A ce propos pourquoi nos gouvernants continuent-ils à autoriser la vente de barbecues hyper-toxiques, la viande d’un barbecue mal fait pouvant contenir l’équivalent toxique sur nos gènes (l’ADN) de 800 à 1 000 cigarettes, selon les travaux de Peter Moller de Stockholm ? Quelqu’un qui a, bien convivialement consommé au fond du jardin, 20 barbecues dans l’année aura fumé l’équivalent de 3 paquets de cigarettes par jour toute l’année ! A ce que je sache on n’autorise pas la vente de chauffe eaux qui larguent de l’oxyde de carbone…

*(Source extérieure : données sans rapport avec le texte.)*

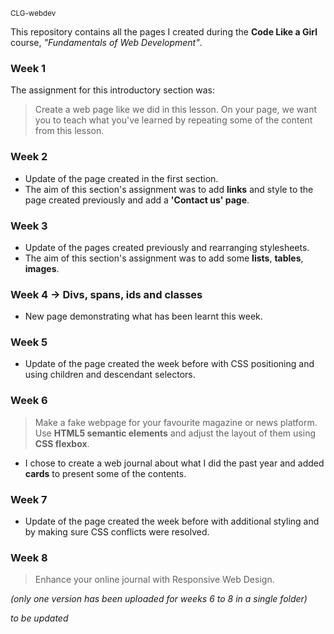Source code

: <sub>CLG-webdev</sub>

This repository contains all the pages I created during the **Code Like a Girl** course, _"Fundamentals of Web Development"_. 

### Week 1
The assignment for this introductory section was:
>Create a web page like we did in this lesson. On your page, we want you to teach what you've learned by repeating some of the content from this lesson.

### Week 2
- Update of the page created in the first section.
- The aim of this section's assignment was to add **links** and style to the page created previously and add a **'Contact us' page**.

### Week 3
- Update of the pages created previously and rearranging stylesheets.
- The aim of this section's assignment was to add some **lists**, **tables**, **images**.

### Week 4 &rarr; Divs, spans, ids and classes
- New page demonstrating what has been learnt this week.

### Week 5
- Update of the page created the week before with CSS positioning and using children and descendant selectors.

### Week 6
>Make a fake webpage for your favourite magazine or news platform. Use **HTML5 semantic elements** and adjust the layout of them using **CSS flexbox**.
- I chose to create a web journal about what I did the past year and added **cards** to present some of the contents.

### Week 7
- Update of the page created the week before with additional styling and by making sure CSS conflicts were resolved.

### Week 8
>Enhance your online journal with Responsive Web Design.

_(only one version has been uploaded for weeks 6 to 8 in a single folder)_


_to be updated_
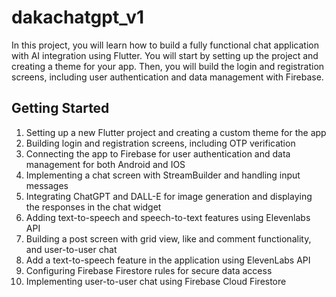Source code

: # dakachatgpt_v1

In this project, you will learn how to build a fully functional chat application with AI integration
using Flutter. You will start by setting up the project and creating a theme for your app. 
Then, you will build the login and registration screens, including user authentication and 
data management with Firebase.

## Getting Started
1. Setting up a new Flutter project and creating a custom theme for the app
2. Building login and registration screens, including OTP verification
3. Connecting the app to Firebase for user authentication and data management for both Android and IOS
4. Implementing a chat screen with StreamBuilder and handling input messages
5. Integrating ChatGPT and DALL-E for image generation and displaying the responses in the chat widget
6. Adding text-to-speech and speech-to-text features using Elevenlabs API
7. Building a post screen with grid view, like and comment functionality, and user-to-user chat
8. Add a text-to-speech feature in the application using ElevenLabs API
9. Configuring Firebase Firestore rules for secure data access
10. Implementing user-to-user chat using Firebase Cloud Firestore
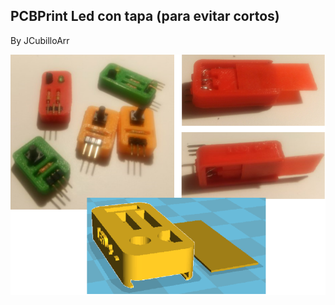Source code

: 
## PCBPrint Led con tapa (para evitar cortos)

By  JCubilloArr

![PCBPrint Led con tapa](./T03_4.png)
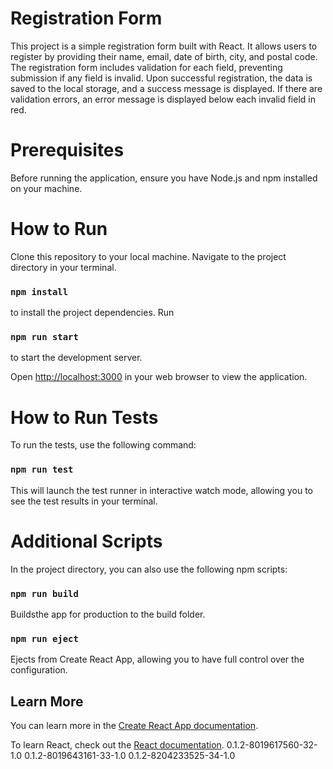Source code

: # Registration Form
This project is a simple registration form built with React. It allows users to register by providing their name, email, date of birth, city, and postal code. The registration form includes validation for each field, preventing submission if any field is invalid. Upon successful registration, the data is saved to the local storage, and a success message is displayed. If there are validation errors, an error message is displayed below each invalid field in red.

# Prerequisites
Before running the application, ensure you have Node.js and npm installed on your machine.

# How to Run
Clone this repository to your local machine.
Navigate to the project directory in your terminal.
### `npm install` 
to install the project dependencies.
Run
### `npm run start` 
to start the development server.

Open [http://localhost:3000](http://localhost:3000) in your web browser to view the application.

# How to Run Tests
To run the tests, use the following command:

### `npm run test` 
This will launch the test runner in interactive watch mode, allowing you to see the test results in your terminal.

# Additional Scripts
In the project directory, you can also use the following npm scripts:

### `npm run build`
Buildsthe app for production to the build folder.

### `npm run eject`
Ejects from Create React App, allowing you to have full control over the configuration.



## Learn More

You can learn more in the [Create React App documentation](https://facebook.github.io/create-react-app/docs/getting-started).

To learn React, check out the [React documentation](https://reactjs.org/).
0.1.2-8019617560-32-1.0
0.1.2-8019643161-33-1.0
0.1.2-8204233525-34-1.0
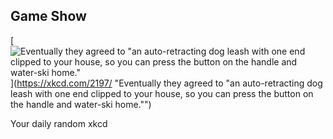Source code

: ## Game Show
[![Eventually they agreed to "an auto-retracting dog leash with one end clipped to your house, so you can press the button on the handle and water-ski home."](https://imgs.xkcd.com/comics/game_show.png)](https://xkcd.com/2197/ "Eventually they agreed to "an auto-retracting dog leash with one end clipped to your house, so you can press the button on the handle and water-ski home."")

Your daily random xkcd
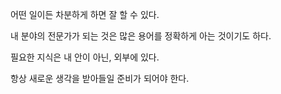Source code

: 어떤 일이든 차분하게 하면 잘 할 수 있다.

내 분야의 전문가가 되는 것은 많은 용어를 정확하게 아는 것이기도 하다.

필요한 지식은 내 안이 아닌, 외부에 있다. 

항상 새로운 생각을 받아들일 준비가 되어야 한다.
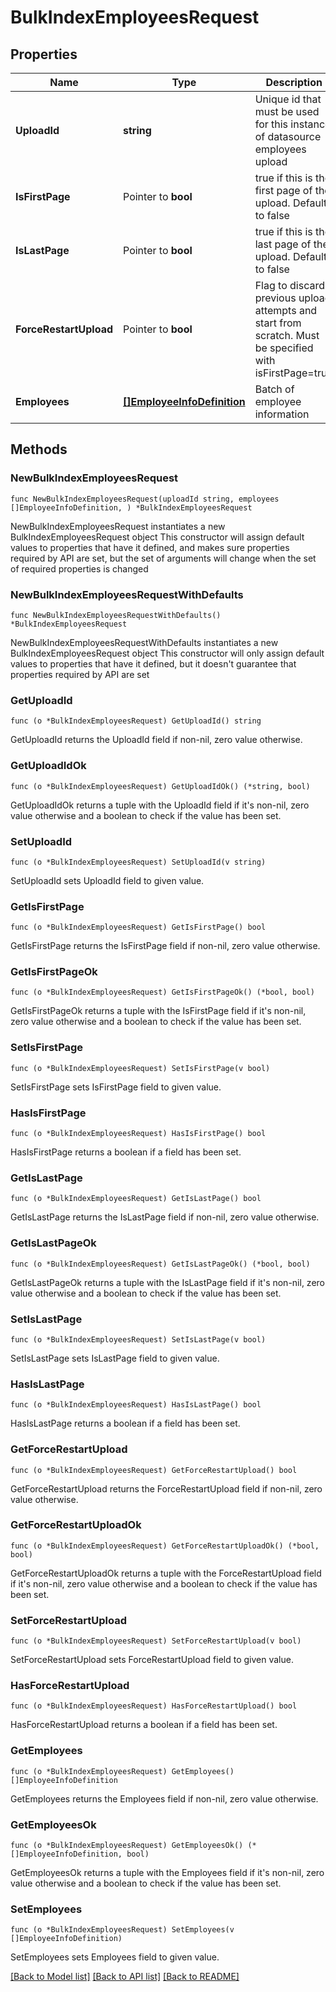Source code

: # BulkIndexEmployeesRequest

## Properties

Name | Type | Description | Notes
------------ | ------------- | ------------- | -------------
**UploadId** | **string** | Unique id that must be used for this instance of datasource employees upload | 
**IsFirstPage** | Pointer to **bool** | true if this is the first page of the upload. Defaults to false | [optional] 
**IsLastPage** | Pointer to **bool** | true if this is the last page of the upload. Defaults to false | [optional] 
**ForceRestartUpload** | Pointer to **bool** | Flag to discard previous upload attempts and start from scratch. Must be specified with isFirstPage&#x3D;true | [optional] 
**Employees** | [**[]EmployeeInfoDefinition**](EmployeeInfoDefinition.md) | Batch of employee information | 

## Methods

### NewBulkIndexEmployeesRequest

`func NewBulkIndexEmployeesRequest(uploadId string, employees []EmployeeInfoDefinition, ) *BulkIndexEmployeesRequest`

NewBulkIndexEmployeesRequest instantiates a new BulkIndexEmployeesRequest object
This constructor will assign default values to properties that have it defined,
and makes sure properties required by API are set, but the set of arguments
will change when the set of required properties is changed

### NewBulkIndexEmployeesRequestWithDefaults

`func NewBulkIndexEmployeesRequestWithDefaults() *BulkIndexEmployeesRequest`

NewBulkIndexEmployeesRequestWithDefaults instantiates a new BulkIndexEmployeesRequest object
This constructor will only assign default values to properties that have it defined,
but it doesn't guarantee that properties required by API are set

### GetUploadId

`func (o *BulkIndexEmployeesRequest) GetUploadId() string`

GetUploadId returns the UploadId field if non-nil, zero value otherwise.

### GetUploadIdOk

`func (o *BulkIndexEmployeesRequest) GetUploadIdOk() (*string, bool)`

GetUploadIdOk returns a tuple with the UploadId field if it's non-nil, zero value otherwise
and a boolean to check if the value has been set.

### SetUploadId

`func (o *BulkIndexEmployeesRequest) SetUploadId(v string)`

SetUploadId sets UploadId field to given value.


### GetIsFirstPage

`func (o *BulkIndexEmployeesRequest) GetIsFirstPage() bool`

GetIsFirstPage returns the IsFirstPage field if non-nil, zero value otherwise.

### GetIsFirstPageOk

`func (o *BulkIndexEmployeesRequest) GetIsFirstPageOk() (*bool, bool)`

GetIsFirstPageOk returns a tuple with the IsFirstPage field if it's non-nil, zero value otherwise
and a boolean to check if the value has been set.

### SetIsFirstPage

`func (o *BulkIndexEmployeesRequest) SetIsFirstPage(v bool)`

SetIsFirstPage sets IsFirstPage field to given value.

### HasIsFirstPage

`func (o *BulkIndexEmployeesRequest) HasIsFirstPage() bool`

HasIsFirstPage returns a boolean if a field has been set.

### GetIsLastPage

`func (o *BulkIndexEmployeesRequest) GetIsLastPage() bool`

GetIsLastPage returns the IsLastPage field if non-nil, zero value otherwise.

### GetIsLastPageOk

`func (o *BulkIndexEmployeesRequest) GetIsLastPageOk() (*bool, bool)`

GetIsLastPageOk returns a tuple with the IsLastPage field if it's non-nil, zero value otherwise
and a boolean to check if the value has been set.

### SetIsLastPage

`func (o *BulkIndexEmployeesRequest) SetIsLastPage(v bool)`

SetIsLastPage sets IsLastPage field to given value.

### HasIsLastPage

`func (o *BulkIndexEmployeesRequest) HasIsLastPage() bool`

HasIsLastPage returns a boolean if a field has been set.

### GetForceRestartUpload

`func (o *BulkIndexEmployeesRequest) GetForceRestartUpload() bool`

GetForceRestartUpload returns the ForceRestartUpload field if non-nil, zero value otherwise.

### GetForceRestartUploadOk

`func (o *BulkIndexEmployeesRequest) GetForceRestartUploadOk() (*bool, bool)`

GetForceRestartUploadOk returns a tuple with the ForceRestartUpload field if it's non-nil, zero value otherwise
and a boolean to check if the value has been set.

### SetForceRestartUpload

`func (o *BulkIndexEmployeesRequest) SetForceRestartUpload(v bool)`

SetForceRestartUpload sets ForceRestartUpload field to given value.

### HasForceRestartUpload

`func (o *BulkIndexEmployeesRequest) HasForceRestartUpload() bool`

HasForceRestartUpload returns a boolean if a field has been set.

### GetEmployees

`func (o *BulkIndexEmployeesRequest) GetEmployees() []EmployeeInfoDefinition`

GetEmployees returns the Employees field if non-nil, zero value otherwise.

### GetEmployeesOk

`func (o *BulkIndexEmployeesRequest) GetEmployeesOk() (*[]EmployeeInfoDefinition, bool)`

GetEmployeesOk returns a tuple with the Employees field if it's non-nil, zero value otherwise
and a boolean to check if the value has been set.

### SetEmployees

`func (o *BulkIndexEmployeesRequest) SetEmployees(v []EmployeeInfoDefinition)`

SetEmployees sets Employees field to given value.



[[Back to Model list]](../README.md#documentation-for-models) [[Back to API list]](../README.md#documentation-for-api-endpoints) [[Back to README]](../README.md)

Par contre certaines catégories, comme les hommes, qui n’ont pas de règles, les femmes après la ménopause, ont des besoins en fer très faibles et le rapport bénéfice/risque de la consommation de viande devient vite mauvais au dessus de une fois par mois. Le comble est que l’homme, qui a gardé dans son inconscient l’empreinte archaïque du chasseur, croit – dur comme fer –  que la viande rend fort.

En réalité, c’est l’homme qui paie le plus lourd tribu car la femme est protégée de l’excès de fer par les règles, tout en consommant moins de viandes. L’écart de longévité d’environ sept années entre l’homme et la femme, la précocité des décès cardiovasculaire, le fait qu’un homme sur trois meure d’un cancer alors que ce n’est qu’une femme sur quatre, tout cela est en grande partie dû aux surcharges en fer subies par le mangeur de viandes mâle. […]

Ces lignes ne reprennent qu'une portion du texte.